*WHAT NEEDS TO BE DONE:* Could you transcribe each entry below exactly, minus the images?

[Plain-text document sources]
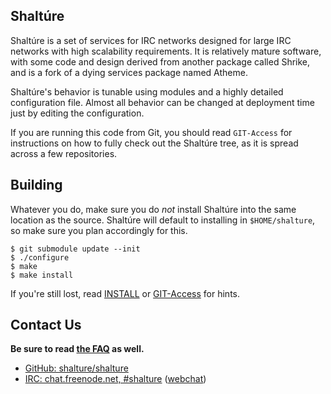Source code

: ## Shaltúre

Shaltúre is a set of services for IRC networks designed for large IRC networks 
with high scalability requirements.  It is relatively mature software, with 
some code and design derived from another package called Shrike, and is a fork 
of a dying services package named Atheme.

Shaltúre's behavior is tunable using modules and a highly detailed 
configuration file. Almost all behavior can be changed at deployment time just 
by editing the configuration.

If you are running this code from Git, you should read `GIT-Access` for 
instructions on how to fully check out the Shaltúre tree, as it is spread 
across a few repositories.

## Building

Whatever you do, make sure you do *not* install Shaltúre into the same location 
as the source. Shaltúre will default to installing in `$HOME/shalture`, so make 
sure you plan accordingly for this.

    $ git submodule update --init
    $ ./configure
    $ make
    $ make install

If you're still lost, read [INSTALL](INSTALL) or [GIT-Access](GIT-Access) for 
hints.

## Contact Us

__Be sure to read [the FAQ](doc/FAQ.md) as well.__

 * [GitHub: shalture/shalture](https://github.com/shalture/shalture)
 * [IRC: chat.freenode.net, #shalture](ircs://chat.freenode.net:6697/shalture) ([webchat](https://kiwiirc.com/client/chat.freenode.net:+6697/shalture))
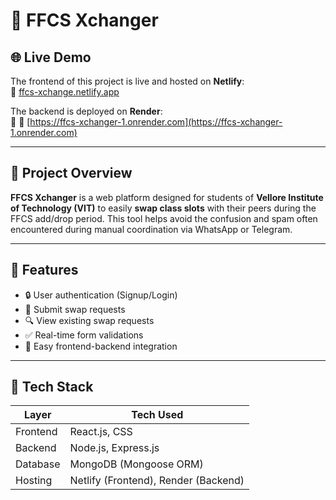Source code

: # 🔁 FFCS Xchanger

## 🌐 Live Demo

The frontend of this project is live and hosted on **Netlify**:  
🔗 [ffcs-xchange.netlify.app](https://ffcs-xchange.netlify.app/)

The backend is deployed on **Render**:  
🔗 🔗 [https://ffcs-xchanger-1.onrender.com](https://ffcs-xchanger-1.onrender.com)

---

## 📌 Project Overview

**FFCS Xchanger** is a web platform designed for students of **Vellore Institute of Technology (VIT)** to easily **swap class slots** with their peers during the FFCS add/drop period. This tool helps avoid the confusion and spam often encountered during manual coordination via WhatsApp or Telegram.

---

## 🚀 Features

- 🔒 User authentication (Signup/Login)
- 📝 Submit swap requests
- 🔍 View existing swap requests
- ✅ Real-time form validations
- 🔗 Easy frontend-backend integration

---

## 🧠 Tech Stack

| Layer      | Tech Used                     |
|------------|-------------------------------|
| Frontend   | React.js, CSS                 |
| Backend    | Node.js, Express.js           |
| Database   | MongoDB (Mongoose ORM)        |
| Hosting    | Netlify (Frontend), Render (Backend) |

*EXERCISE OUTPUT:*
Source code

: ## Shaltúre

Shaltúre is a set of services for IRC networks designed for large IRC networks 
with high scalability requirements.  It is relatively mature software, with 
some code and design derived from another package called Shrike, and is a fork 
of a dying services package named Atheme.

Shaltúre's behavior is tunable using modules and a highly detailed 
configuration file. Almost all behavior can be changed at deployment time just 
by editing the configuration.

If you are running this code from Git, you should read `GIT-Access` for 
instructions on how to fully check out the Shaltúre tree, as it is spread 
across a few repositories.

## Building

Whatever you do, make sure you do *not* install Shaltúre into the same location 
as the source. Shaltúre will default to installing in `$HOME/shalture`, so make 
sure you plan accordingly for this.

    $ git submodule update --init
    $ ./configure
    $ make
    $ make install

If you're still lost, read [INSTALL](INSTALL) or [GIT-Access](GIT-Access) for 
hints.

## Contact Us

__Be sure to read [the FAQ](doc/FAQ.md) as well.__

 * [GitHub: shalture/shalture](https://github.com/shalture/shalture)
 * [IRC: chat.freenode.net, #shalture](ircs://chat.freenode.net:6697/shalture) ([webchat](https://kiwiirc.com/client/chat.freenode.net:+6697/shalture))
Source code

: # 🔁 FFCS Xchanger

## 🌐 Live Demo

The frontend of this project is live and hosted on **Netlify**:  
🔗 [ffcs-xchange.netlify.app](https://ffcs-xchange.netlify.app/)

The backend is deployed on **Render**:  
🔗 🔗 [https://ffcs-xchanger-1.onrender.com](https://ffcs-xchanger-1.onrender.com)

---

## 📌 Project Overview

**FFCS Xchanger** is a web platform designed for students of **Vellore Institute of Technology (VIT)** to easily **swap class slots** with their peers during the FFCS add/drop period. This tool helps avoid the confusion and spam often encountered during manual coordination via WhatsApp or Telegram.

---

## 🚀 Features

- 🔒 User authentication (Signup/Login)
- 📝 Submit swap requests
- 🔍 View existing swap requests
- ✅ Real-time form validations
- 🔗 Easy frontend-backend integration

---

## 🧠 Tech Stack

| Layer      | Tech Used                     |
|------------|-------------------------------|
| Frontend   | React.js, CSS                 |
| Backend    | Node.js, Express.js           |
| Database   | MongoDB (Mongoose ORM)        |
| Hosting    | Netlify (Frontend), Render (Backend) |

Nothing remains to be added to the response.